Give back exactly the lines of the material below, starting with the line with "generations but is" and going on through the line with "[^1]: Sinai Dhume".

[INPUT MATERIAL — start]

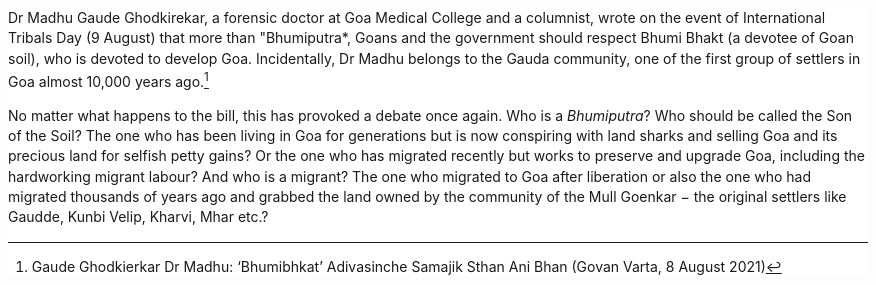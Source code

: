 Dr Madhu Gaude Ghodkirekar, a forensic doctor at Goa Medical College
and a columnist, wrote on the event of International Tribals Day (9
August) that more than "Bhumiputra*, Goans and the government should
respect Bhumi Bhakt (a devotee of Goan soil), who is devoted to
develop Goa.  Incidentally, Dr Madhu belongs to the Gauda community,
one of the first group of settlers in Goa almost 10,000 years
ago.[^25]

No matter what happens to the bill, this has provoked a
debate once again. Who is a *Bhumiputra*? Who should be called
the Son of the Soil? The one who has been living in Goa for
generations but is now conspiring with land sharks and selling
Goa and its precious land for selfish petty gains? Or the one
who has migrated recently but works to preserve and upgrade
Goa, including the hardworking migrant labour? And who is a
migrant? The one who migrated to Goa after liberation or also
the one who had migrated thousands of years ago and grabbed
the land owned by the community of the Mull Goenkar − the
original settlers like Gaudde, Kunbi Velip, Kharvi, Mhar etc.?

[^25]: Gaude Ghodkierkar Dr Madhu: ‘Bhumibhkat’ Adivasinche Samajik
Sthan Ani Bhan (Govan Varta, 8 August 2021)

[^1]: Sinai Dhume Anant R: The Cultural History of Goa, From 10000 BC - 12352 AD. P 104
[^2]: Upadhyay Carol: Community Rights in Land in Jharkhand
[^3]: Sinai Dhume Anant R: The Cultural History of Goa, From 10000 BC - 12352 AD. P 103
[^4]: Kamat Dr Nandkumar: History of Khazan land management in Goa: Ecological, Economic and Political Perspective
[^5]: गावकर देविदास; गोव्यातील आदिवासी रचना आणि जीवनशैली, पान 193
[^6]: Gawas Vijay: Impact on tribal people after codification of Gaunkary system into Code of Communidades
[^7]: Sinai Dhume Anant R: The Cultural History of Goa, From 10000 BC - 12352 AD. P 153
[^8]: Raikar Avinash & D’Cruz Dr Sharon: Democratic Management of Common Property in Goa
[^9]: Ibid (Quoting D D Kosambi 1947)
[^10]: Dias Remy Antonio Diano: The Socio-Economic History of Goa with
[^11]: Raikar Avinash & D’Cruz Dr Sharon: Democratic Management of
[^12]: Indicators of Socio Economic Development - 2020: Directorate of
[^13]: Raikar Avinash & D’Cruz Dr Sharon: Democratic Management of Common Property in Goa
[^14]: Report of Communidade Commission 2015
[^15]: Indicators of Socio Economic Development - 2020: Directorate of
[^16]: Raikar Avinash & D’Cruz Dr Sharon: Democratic Management of
[^17]: गोमंतक; संपादकीयः मगोचे यशस्वी अधिवेशन, 11 मार्च 1975
[^18]: राधाकृष्ण वामन: मुक्ती नंतरचा गोवा
[^19]: Report of Communidade Commission
[^20]: Ibid (Report on Convention of the Communidades)
[^21]: Gawas Vijay: Impact on tribal people after codification of
[^22]: The Goa Regularisation of Unauthorized Construction Act, 2016
[^23]: Assembly question LAQ 112 asked by MLA Rohan Khaunte, replied
[^24]: Times of India (Goa edition): Goa Govt to amend act, 13k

[INPUT MATERIAL — finish]

:: ANSWER AREA ::
generations but is now conspiring with land sharks and selling
Goa and its precious land for selfish petty gains? Or the one
who has migrated recently but works to preserve and upgrade
Goa, including the hardworking migrant labour? And who is a
migrant? The one who migrated to Goa after liberation or also
the one who had migrated thousands of years ago and grabbed
the land owned by the community of the Mull Goenkar − the
original settlers like Gaudde, Kunbi Velip, Kharvi, Mhar etc.?

[^25]: Gaude Ghodkierkar Dr Madhu: ‘Bhumibhkat’ Adivasinche Samajik
Sthan Ani Bhan (Govan Varta, 8 August 2021)

[^1]: Sinai Dhume Anant R: The Cultural History of Goa, From 10000 BC - 12352 AD. P 104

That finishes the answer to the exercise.